La veille, une soixantaine de véhicules appartenant à l’EI ont paradé à Syrte, ville natale du dictateur Mouammar Kadhafi qui y a été capturé puis tué par les rebelles en octobre 2011 après huit mois de révolte.

Des photos, signées de la branche libyenne de l’EI et diffusées sur les réseaux sociaux, montrent des dizaines de djihadistes cagoulés paradant à bord de pick-up et véhicules tout terrain armés de canons anti-aériens et brandissant les drapeaux noirs du mouvement extrémiste.

Selon des habitants, des combattants de l’EI ont également pris position devant le centre Ouagadougou, où Kadhafi organisait les sommets africains ou arabes.

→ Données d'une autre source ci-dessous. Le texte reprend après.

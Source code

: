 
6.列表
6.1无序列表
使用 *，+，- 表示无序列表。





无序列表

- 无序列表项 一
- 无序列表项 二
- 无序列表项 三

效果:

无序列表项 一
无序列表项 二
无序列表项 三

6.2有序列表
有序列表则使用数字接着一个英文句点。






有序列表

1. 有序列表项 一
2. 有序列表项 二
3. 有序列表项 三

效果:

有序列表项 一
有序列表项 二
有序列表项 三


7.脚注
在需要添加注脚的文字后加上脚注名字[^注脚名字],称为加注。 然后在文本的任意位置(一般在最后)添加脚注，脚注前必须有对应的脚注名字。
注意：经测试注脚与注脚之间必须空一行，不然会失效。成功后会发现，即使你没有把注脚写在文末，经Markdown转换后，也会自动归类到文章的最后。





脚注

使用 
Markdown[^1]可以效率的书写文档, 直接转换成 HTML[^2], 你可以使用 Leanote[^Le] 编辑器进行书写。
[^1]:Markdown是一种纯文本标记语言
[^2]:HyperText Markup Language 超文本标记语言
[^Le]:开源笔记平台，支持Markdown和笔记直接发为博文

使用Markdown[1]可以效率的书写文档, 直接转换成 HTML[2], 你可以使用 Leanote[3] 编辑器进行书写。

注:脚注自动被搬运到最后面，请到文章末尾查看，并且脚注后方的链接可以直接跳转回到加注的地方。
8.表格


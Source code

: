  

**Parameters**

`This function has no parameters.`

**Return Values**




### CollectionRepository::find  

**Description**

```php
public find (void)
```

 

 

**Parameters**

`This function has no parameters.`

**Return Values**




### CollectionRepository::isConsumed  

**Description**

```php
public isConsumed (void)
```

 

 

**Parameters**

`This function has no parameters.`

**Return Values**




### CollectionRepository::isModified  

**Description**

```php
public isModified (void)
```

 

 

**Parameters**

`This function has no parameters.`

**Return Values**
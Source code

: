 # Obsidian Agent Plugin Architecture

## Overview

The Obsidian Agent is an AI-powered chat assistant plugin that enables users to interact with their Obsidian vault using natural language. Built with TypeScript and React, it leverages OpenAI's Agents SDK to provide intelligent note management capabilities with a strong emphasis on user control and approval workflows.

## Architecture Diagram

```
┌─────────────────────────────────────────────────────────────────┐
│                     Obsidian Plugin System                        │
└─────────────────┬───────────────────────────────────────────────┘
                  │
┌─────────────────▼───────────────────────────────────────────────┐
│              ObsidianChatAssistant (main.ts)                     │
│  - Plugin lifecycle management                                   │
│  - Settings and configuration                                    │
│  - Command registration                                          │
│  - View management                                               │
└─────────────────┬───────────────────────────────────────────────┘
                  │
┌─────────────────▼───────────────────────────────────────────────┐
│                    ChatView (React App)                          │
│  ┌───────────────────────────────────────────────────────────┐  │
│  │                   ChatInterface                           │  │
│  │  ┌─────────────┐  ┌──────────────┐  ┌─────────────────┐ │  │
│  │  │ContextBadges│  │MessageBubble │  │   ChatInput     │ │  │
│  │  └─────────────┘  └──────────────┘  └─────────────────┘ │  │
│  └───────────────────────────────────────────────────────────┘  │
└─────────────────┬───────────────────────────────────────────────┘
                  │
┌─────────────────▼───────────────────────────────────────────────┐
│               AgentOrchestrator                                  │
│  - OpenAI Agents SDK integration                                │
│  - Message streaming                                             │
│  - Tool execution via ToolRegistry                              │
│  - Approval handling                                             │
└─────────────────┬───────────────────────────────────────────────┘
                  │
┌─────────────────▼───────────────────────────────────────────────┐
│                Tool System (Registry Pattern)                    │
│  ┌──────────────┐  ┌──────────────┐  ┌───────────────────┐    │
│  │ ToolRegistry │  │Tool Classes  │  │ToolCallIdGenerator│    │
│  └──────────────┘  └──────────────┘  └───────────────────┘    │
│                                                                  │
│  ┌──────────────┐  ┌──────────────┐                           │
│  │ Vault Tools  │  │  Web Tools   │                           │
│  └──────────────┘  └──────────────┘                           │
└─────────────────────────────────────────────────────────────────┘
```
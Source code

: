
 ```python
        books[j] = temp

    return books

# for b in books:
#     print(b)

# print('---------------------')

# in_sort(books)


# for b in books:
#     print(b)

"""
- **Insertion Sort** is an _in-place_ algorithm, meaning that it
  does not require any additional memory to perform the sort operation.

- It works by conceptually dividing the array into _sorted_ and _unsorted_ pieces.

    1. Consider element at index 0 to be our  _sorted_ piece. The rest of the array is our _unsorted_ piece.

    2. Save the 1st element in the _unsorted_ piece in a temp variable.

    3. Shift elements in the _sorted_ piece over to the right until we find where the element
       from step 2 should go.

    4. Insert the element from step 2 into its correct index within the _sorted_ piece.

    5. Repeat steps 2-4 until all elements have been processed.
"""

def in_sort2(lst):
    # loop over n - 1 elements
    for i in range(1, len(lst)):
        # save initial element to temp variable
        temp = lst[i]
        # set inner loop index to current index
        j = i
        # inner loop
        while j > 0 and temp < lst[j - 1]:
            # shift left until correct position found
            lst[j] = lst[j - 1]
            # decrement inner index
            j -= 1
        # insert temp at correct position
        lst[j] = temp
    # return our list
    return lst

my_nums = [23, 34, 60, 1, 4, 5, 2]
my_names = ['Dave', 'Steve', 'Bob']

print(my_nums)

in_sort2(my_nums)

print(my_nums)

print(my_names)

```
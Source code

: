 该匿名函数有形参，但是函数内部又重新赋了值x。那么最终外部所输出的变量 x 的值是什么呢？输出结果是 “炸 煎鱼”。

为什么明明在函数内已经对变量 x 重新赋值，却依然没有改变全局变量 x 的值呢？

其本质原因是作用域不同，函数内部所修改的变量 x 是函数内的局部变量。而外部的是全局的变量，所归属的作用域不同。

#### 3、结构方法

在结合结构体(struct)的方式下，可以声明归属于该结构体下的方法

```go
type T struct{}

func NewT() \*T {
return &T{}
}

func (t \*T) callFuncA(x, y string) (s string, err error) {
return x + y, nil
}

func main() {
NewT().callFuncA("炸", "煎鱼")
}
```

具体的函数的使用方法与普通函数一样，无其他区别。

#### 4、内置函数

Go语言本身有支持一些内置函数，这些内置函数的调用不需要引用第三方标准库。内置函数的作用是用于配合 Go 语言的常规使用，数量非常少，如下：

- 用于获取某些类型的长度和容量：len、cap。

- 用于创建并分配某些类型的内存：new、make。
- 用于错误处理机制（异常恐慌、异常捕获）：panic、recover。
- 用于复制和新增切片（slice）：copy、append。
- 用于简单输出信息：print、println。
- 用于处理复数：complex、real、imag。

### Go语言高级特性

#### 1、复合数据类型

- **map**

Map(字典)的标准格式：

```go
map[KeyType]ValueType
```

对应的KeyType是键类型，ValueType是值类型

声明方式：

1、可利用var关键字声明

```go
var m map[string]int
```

Cette démonstration de force intervient après l’envoi par la coalition Fajr Libya d’une force pour « rétablir la sécurité » à Syrte. Mais pour le moment il n’y pas eu de combats entre les deux camps.

Au dernier jour d’un sommet à Washington sur la lutte antidjihadistes, le président américain Barack Obama a dénoncé comme « un horrible mensonge » l’idée, mise en avant par diverses organisations extrémistes, selon laquelle l’Occident serait en guerre contre l’islam.

« Les Etats-Unis feront plus pour lutter contre les idéologies haineuses », a ajouté Obama dont le pays est à la tête d’une large coalition internationale qui mène des raids contre l’EI en Syrie et en Irak.

Au moins 25 morts dans un triple attentat dans l’est de la Libye

Au moins 25 personnes ont été tuées et 30 autres blessées vendredi dans un triple attentat dans la ville d’Al-Qoba, dans l’est libyen, selon des secouristes et des sources de sécurité.

Un responsable de sécurité a indiqué que « 25 personnes ont été tuées et 30 autres blessées », dans les explosions de trois voitures au commissariat de police de la ville, à une station-service et près de la maison du président du Parlement libyen, Aguila Salah Issa. Ce bilan a été confirmé par des secouristes sur place.

La ville d’Al-Qoba est située à une trentaine de km de Derna, fief des jihadistes en Libye. Elle est contrôlée par les forces loyales au général controversé Khalifa Haftar et au Parlement reconnu par la communauté internationale.

Le responsable de sécurité n’a pas été en mesure de préciser dans l’immédiat s’il s’agissait d’attentats suicide ou de voitures piégées.

Des secouristes ont précisé que la plupart des victimes se trouvaient à la station-service, où des dizaines de véhicules faisaient la queue pour se ravitailler en essence, en raison d’une pénurie de carburant dans la ville.

Ils ont ajouté que le président du Parlement, basé à Tobrouk, plus à l’est, n’était pas dans sa maison au moment de l’attaque.

La ville d’Al-Qoba est contrôlée par les forces loyales au général controversée Khalifa Haftar et au Parlement reconnu par la communauté internationale.

Cet attentat intervient quelques jours après des raids aériens menés par l’Egypte contre des positions du groupe de l’Etat islamique (EI) à Derna, en représailles à l’annonce de la décapitation de 21 chrétiens coptes, en majorité égyptiens, par le groupe djihadiste.

La Libye est plongée dans le chaos depuis la chute en 2011 de Mouammar Kadhafi, les autorités ne parvenant pas à contrôler les dizaines de milices formées d’ex-insurgés qui font la loi face à une armée et une police régulières divisées et affaiblies.